But you say, "the laws are better handled through other agencies..." Which ones and how is it better, exactly? If you devolve it to the states, we know that states 'compete' in part with a race to the bottom. Money concentrated in a few hands means it's easier to buy off local and state officials than Federal legislators from 50 states.Finally, those who wish to disband the EPA wish to do it because a) the necessary pollution laws are better handled through other agencies and b) the EPA has shown itself to relentlessly harmful to the well being and rights of many innocent Americans. You should not confuse hostility to a particular government entity to hostility to some or many of its supposed goals. I have no use for the Intelligence czar or the department of Homeland security, but it does not mean I am against intelligence and security.
And you state with some certainty that EPA has roved itself to be "relentlessly harmful to the well being and rights of innocent Americans" but don't have any way to prove that on any kind of net basis - that the net harm is positive. And you can't compare that to the alternative. Look at a country without EPA or its equivalent and get back to me with the environmental conditions of the water and air. Sure, there are victims of EPA, but there would be victims in any other possible scheme you can imagine or describe and the task is comparing those conditions, weighing the trade off.
If you've been to China or really any developing country, you'll skip them, or point out that its the corruption of a communist/dictatorial government. But the problem is in this country when we supposedly had property rights and all the rest, we had much of the same until we regulated pollution. There were many 'innocent victims' such as dead people and those with their property destroyed from unregulated pollution. You have to compare that era to the EPA world not some idealized perfect world with no victims.
And "free trade" means we encourage - demand really - that companies locate in a corrupt country to take advantage of being able to offload pollution and work place safety and all the rest to 1.5 billion people, and then ship those goods back here. We make it impossible for firms operating in an actual "free market" where costs are assigned to those imposing them to "compete."

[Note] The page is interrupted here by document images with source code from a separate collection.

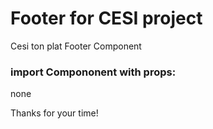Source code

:# Footer for CESI project
Cesi ton plat Footer Component

### import Compononent with props:
none


Thanks for your time!
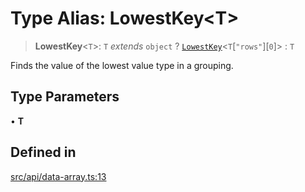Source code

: # Type Alias: LowestKey\<T\>

> **LowestKey**\<`T`\>: `T` *extends* `object` ? [`LowestKey`](LowestKey.md)\<`T`\[`"rows"`\]\[`0`\]\> : `T`

Finds the value of the lowest value type in a grouping.

## Type Parameters

• **T**

## Defined in

[src/api/data-array.ts:13](https://github.com/GamerGirlandCo/datacore/blob/73f36550e501eb29175b69b6a097ff3d4401efc7/src/api/data-array.ts#L13)
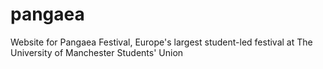 pangaea
=======

Website for Pangaea Festival, Europe's largest student-led festival at The University of Manchester Students' Union
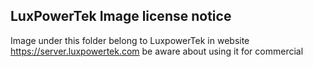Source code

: ## LuxPowerTek Image license notice

Image under this folder belong to LuxpowerTek in website https://server.luxpowertek.com be aware about using it for commercial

But what "ought to be?" Are "free markets" a goal? Not for me. Economics is amoral and "free" markets are no more virtuous than regulated markets in my view. We weigh them based on results. And what "ought to be" depends on from whose perspective you look at the results. I don't see anything like a black and white answer to "what ought to be." Is what ought to be maximized GDP or profits? Or is what ought to be a decent living standard for the most Americans?You can't 'defend the trade-off' unless you have a normative view of what ought to be, and that, my friend, is a moral underpinning.